In order to avoid using a nut on one side of the assembly, one of the locking wedges can comprise blind holes for fastening means. In this way, the locking wedge provides a flush surface without through hole on one side of the assembly. In this case the fastening means can be screws, preferably of the Allen or Torx type to provide a flush surface on both sides of the assembly. In order to allow a sufficient pre-load to be applied to the fastening means it should preferably have a minimum length of 40 mm.

The invention further relates to a vehicle comprises vehicle body modules assembled by means of connecting joints according to the above description.

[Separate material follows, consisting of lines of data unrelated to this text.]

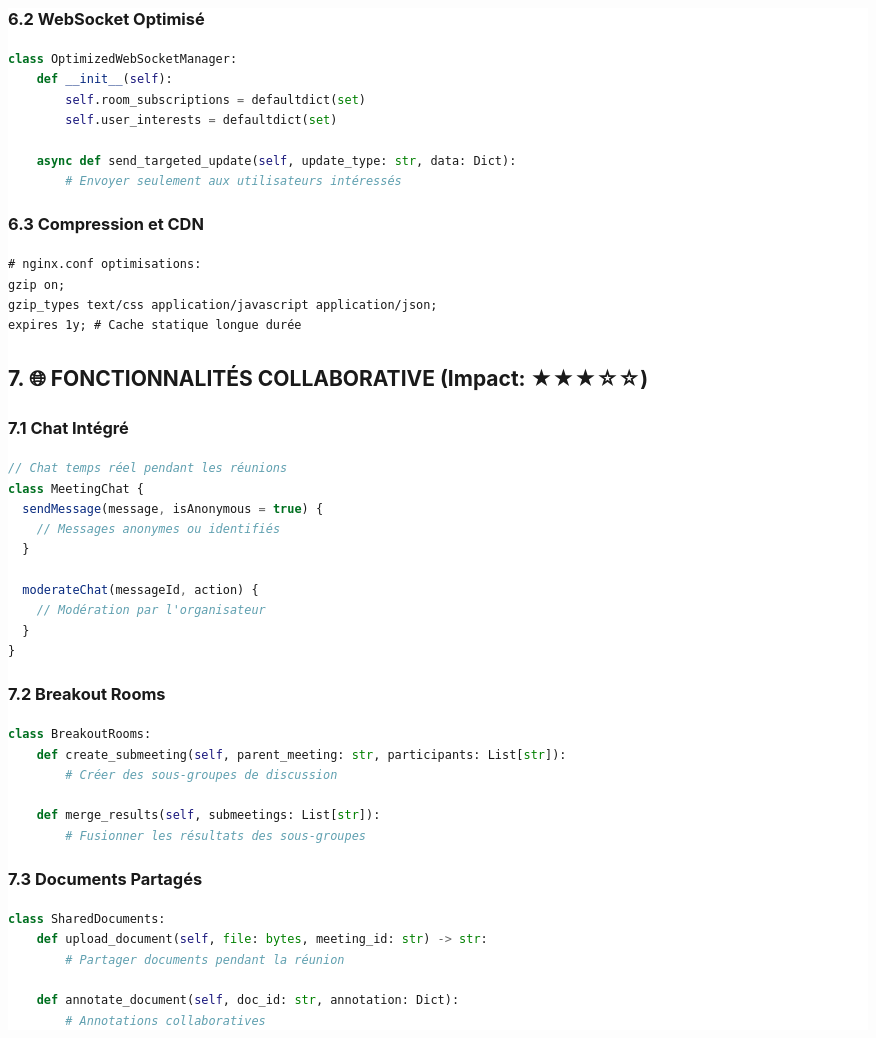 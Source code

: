 ### 6.2 WebSocket Optimisé
```python
class OptimizedWebSocketManager:
    def __init__(self):
        self.room_subscriptions = defaultdict(set)
        self.user_interests = defaultdict(set)
    
    async def send_targeted_update(self, update_type: str, data: Dict):
        # Envoyer seulement aux utilisateurs intéressés
```

### 6.3 Compression et CDN
```nginx
# nginx.conf optimisations:
gzip on;
gzip_types text/css application/javascript application/json;
expires 1y; # Cache statique longue durée
```

## 7. 🌐 **FONCTIONNALITÉS COLLABORATIVE** (Impact: ★★★☆☆)

### 7.1 Chat Intégré
```javascript
// Chat temps réel pendant les réunions
class MeetingChat {
  sendMessage(message, isAnonymous = true) {
    // Messages anonymes ou identifiés
  }
  
  moderateChat(messageId, action) {
    // Modération par l'organisateur
  }
}
```

### 7.2 Breakout Rooms
```python
class BreakoutRooms:
    def create_submeeting(self, parent_meeting: str, participants: List[str]):
        # Créer des sous-groupes de discussion
        
    def merge_results(self, submeetings: List[str]):
        # Fusionner les résultats des sous-groupes
```

### 7.3 Documents Partagés
```python
class SharedDocuments:
    def upload_document(self, file: bytes, meeting_id: str) -> str:
        # Partager documents pendant la réunion
        
    def annotate_document(self, doc_id: str, annotation: Dict):
        # Annotations collaboratives
```

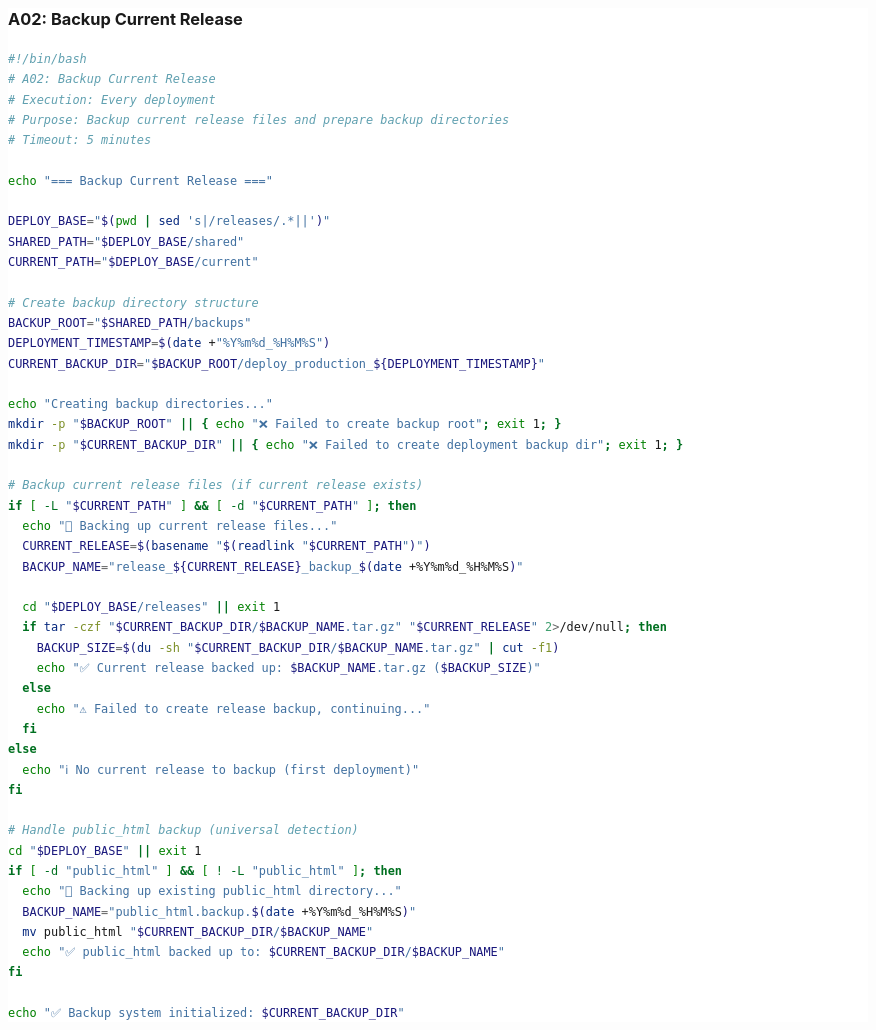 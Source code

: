 ### A02: Backup Current Release
```bash
#!/bin/bash
# A02: Backup Current Release
# Execution: Every deployment
# Purpose: Backup current release files and prepare backup directories
# Timeout: 5 minutes

echo "=== Backup Current Release ==="

DEPLOY_BASE="$(pwd | sed 's|/releases/.*||')"
SHARED_PATH="$DEPLOY_BASE/shared"
CURRENT_PATH="$DEPLOY_BASE/current"

# Create backup directory structure
BACKUP_ROOT="$SHARED_PATH/backups"
DEPLOYMENT_TIMESTAMP=$(date +"%Y%m%d_%H%M%S")
CURRENT_BACKUP_DIR="$BACKUP_ROOT/deploy_production_${DEPLOYMENT_TIMESTAMP}"

echo "Creating backup directories..."
mkdir -p "$BACKUP_ROOT" || { echo "❌ Failed to create backup root"; exit 1; }
mkdir -p "$CURRENT_BACKUP_DIR" || { echo "❌ Failed to create deployment backup dir"; exit 1; }

# Backup current release files (if current release exists)
if [ -L "$CURRENT_PATH" ] && [ -d "$CURRENT_PATH" ]; then
  echo "🔄 Backing up current release files..."
  CURRENT_RELEASE=$(basename "$(readlink "$CURRENT_PATH")")
  BACKUP_NAME="release_${CURRENT_RELEASE}_backup_$(date +%Y%m%d_%H%M%S)"
  
  cd "$DEPLOY_BASE/releases" || exit 1
  if tar -czf "$CURRENT_BACKUP_DIR/$BACKUP_NAME.tar.gz" "$CURRENT_RELEASE" 2>/dev/null; then
    BACKUP_SIZE=$(du -sh "$CURRENT_BACKUP_DIR/$BACKUP_NAME.tar.gz" | cut -f1)
    echo "✅ Current release backed up: $BACKUP_NAME.tar.gz ($BACKUP_SIZE)"
  else
    echo "⚠️ Failed to create release backup, continuing..."
  fi
else
  echo "ℹ️ No current release to backup (first deployment)"
fi

# Handle public_html backup (universal detection)
cd "$DEPLOY_BASE" || exit 1
if [ -d "public_html" ] && [ ! -L "public_html" ]; then
  echo "🔄 Backing up existing public_html directory..."
  BACKUP_NAME="public_html.backup.$(date +%Y%m%d_%H%M%S)"
  mv public_html "$CURRENT_BACKUP_DIR/$BACKUP_NAME"
  echo "✅ public_html backed up to: $CURRENT_BACKUP_DIR/$BACKUP_NAME"
fi

echo "✅ Backup system initialized: $CURRENT_BACKUP_DIR"
```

In the production of passenger transport vehicles or commercial vehicles in general there is a desire to produce several versions of such vehicle based on the same basic layout. The different versions can have different lengths, passenger capacity and/or load-carrying capacity. Typical examples of such vehicles are buses of an original single-unit structure based on chassis units of trucks. However, the principle is also applicable to trucks, for instance when assembling different sizes of drivers cabs or load carrying compartments. The connecting joint according to the invention is particularly advantageous for this application.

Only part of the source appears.